En The Restored New Testament, James Morgan Pryse sitúa la relación de las diversas partes del alfa y el omega en los siete planetas sagrados de los antiguos. Dice textualmente: La figura del Logos descrita es una imagen compleja de los siete planetas sagrados: tiene el cabello níveo de Chronos (el Tiempo): los ojos ardientes de Zeus, el que todo lo ve: la espada de Ares: el rostro resplandeciente de Helios, y la túnica y la faja de Afrodita: sus pies son de mercurio, el metal consagrado a Hermes, y su voz es como el murmullo de las olas del mar (las «muchas aguas»), en alusión a Selene, la diosa Luna de las cuatro estaciones y de las aguas.

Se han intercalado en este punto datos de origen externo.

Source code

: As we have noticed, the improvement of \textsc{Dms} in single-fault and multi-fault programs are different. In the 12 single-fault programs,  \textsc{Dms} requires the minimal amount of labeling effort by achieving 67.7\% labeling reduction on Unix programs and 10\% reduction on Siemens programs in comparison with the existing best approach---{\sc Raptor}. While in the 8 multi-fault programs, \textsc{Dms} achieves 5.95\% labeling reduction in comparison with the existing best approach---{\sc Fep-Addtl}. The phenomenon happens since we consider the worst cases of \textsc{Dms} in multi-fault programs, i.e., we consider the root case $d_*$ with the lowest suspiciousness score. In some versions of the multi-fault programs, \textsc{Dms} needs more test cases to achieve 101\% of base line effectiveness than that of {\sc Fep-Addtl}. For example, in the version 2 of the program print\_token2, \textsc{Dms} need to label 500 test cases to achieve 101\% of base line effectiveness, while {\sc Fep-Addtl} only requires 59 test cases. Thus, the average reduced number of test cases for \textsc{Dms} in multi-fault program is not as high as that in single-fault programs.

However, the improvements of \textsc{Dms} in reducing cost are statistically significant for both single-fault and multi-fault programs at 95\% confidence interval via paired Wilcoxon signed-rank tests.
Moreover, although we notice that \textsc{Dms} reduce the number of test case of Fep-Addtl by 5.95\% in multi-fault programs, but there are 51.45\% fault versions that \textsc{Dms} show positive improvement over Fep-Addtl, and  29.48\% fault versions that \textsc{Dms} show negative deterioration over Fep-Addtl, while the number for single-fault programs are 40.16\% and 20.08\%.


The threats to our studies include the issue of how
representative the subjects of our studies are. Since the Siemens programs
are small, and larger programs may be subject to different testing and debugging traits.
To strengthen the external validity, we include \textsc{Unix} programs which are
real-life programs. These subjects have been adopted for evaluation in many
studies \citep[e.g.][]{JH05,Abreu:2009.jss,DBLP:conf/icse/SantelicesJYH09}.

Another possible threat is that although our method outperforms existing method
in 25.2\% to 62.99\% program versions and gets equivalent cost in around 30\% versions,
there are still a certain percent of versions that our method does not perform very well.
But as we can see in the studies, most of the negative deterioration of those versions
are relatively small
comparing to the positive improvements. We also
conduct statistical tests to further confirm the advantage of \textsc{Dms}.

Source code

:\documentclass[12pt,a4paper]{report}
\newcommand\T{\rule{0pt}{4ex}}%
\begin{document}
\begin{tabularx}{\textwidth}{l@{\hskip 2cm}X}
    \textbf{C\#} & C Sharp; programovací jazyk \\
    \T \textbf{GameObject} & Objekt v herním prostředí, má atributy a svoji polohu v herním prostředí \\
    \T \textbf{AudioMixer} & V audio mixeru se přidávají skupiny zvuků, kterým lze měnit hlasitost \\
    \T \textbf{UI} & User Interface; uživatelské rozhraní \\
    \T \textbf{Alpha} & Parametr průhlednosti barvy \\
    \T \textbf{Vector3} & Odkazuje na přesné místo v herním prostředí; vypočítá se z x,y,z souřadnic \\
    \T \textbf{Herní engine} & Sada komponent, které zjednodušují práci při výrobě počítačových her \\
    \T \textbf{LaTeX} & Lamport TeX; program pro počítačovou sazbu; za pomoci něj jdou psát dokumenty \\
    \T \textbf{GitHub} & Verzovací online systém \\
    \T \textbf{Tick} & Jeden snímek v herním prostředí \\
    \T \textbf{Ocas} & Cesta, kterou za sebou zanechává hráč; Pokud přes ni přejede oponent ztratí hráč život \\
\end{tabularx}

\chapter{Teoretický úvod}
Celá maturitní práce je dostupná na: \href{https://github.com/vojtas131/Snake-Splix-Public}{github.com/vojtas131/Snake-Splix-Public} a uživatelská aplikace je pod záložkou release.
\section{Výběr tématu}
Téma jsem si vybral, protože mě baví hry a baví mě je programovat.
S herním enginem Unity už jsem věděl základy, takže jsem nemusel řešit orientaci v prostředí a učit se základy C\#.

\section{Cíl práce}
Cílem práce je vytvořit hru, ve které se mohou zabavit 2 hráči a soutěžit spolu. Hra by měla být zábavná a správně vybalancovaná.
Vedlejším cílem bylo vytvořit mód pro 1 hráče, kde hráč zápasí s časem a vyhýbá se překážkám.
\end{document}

Las siete estrellas que lleva este Ser inmenso en la mano derecha son los gobernadores del mundo; la espada flamígera que surge de su boca es el fiat creativo, o la palabra de poder, que aniquila la ilusión de permanencia material. Aquí se representa también, con todo su esplendor simbólico, el hierofante de los Misterios frigios con las diversas insignias que son emblemáticas de sus atributos divinos. Componen su séquito siete sacerdotes que portan lámparas y las estrellas que lleva en la mano son las siete escuelas de los Misterios cuyo poder administra. Hacen decir al archimago —por tratarse de alguien que ha vuelto a nacer de la oscuridad espiritual a la sabiduría perfecta— lo siguiente: «Soy aquel que vive y antes estaba muerto y he aquí que estoy vivo para siempre jamás. Amén. Además, tengo las llaves del infierno y de la muerte». En el capítulo segundo y en el tercero, san Juan comunica a las «siete iglesias que hay en Asia» las órdenes que ha recibido del alfa y el omega. Las iglesias, en este caso, son análogas a los siete travesaños de una escalera mitraica y, como Juan está «en el espíritu», ascendió a través de las órbitas de los siete planetas sagrados hasta llegar a la superficie interna del empíreo.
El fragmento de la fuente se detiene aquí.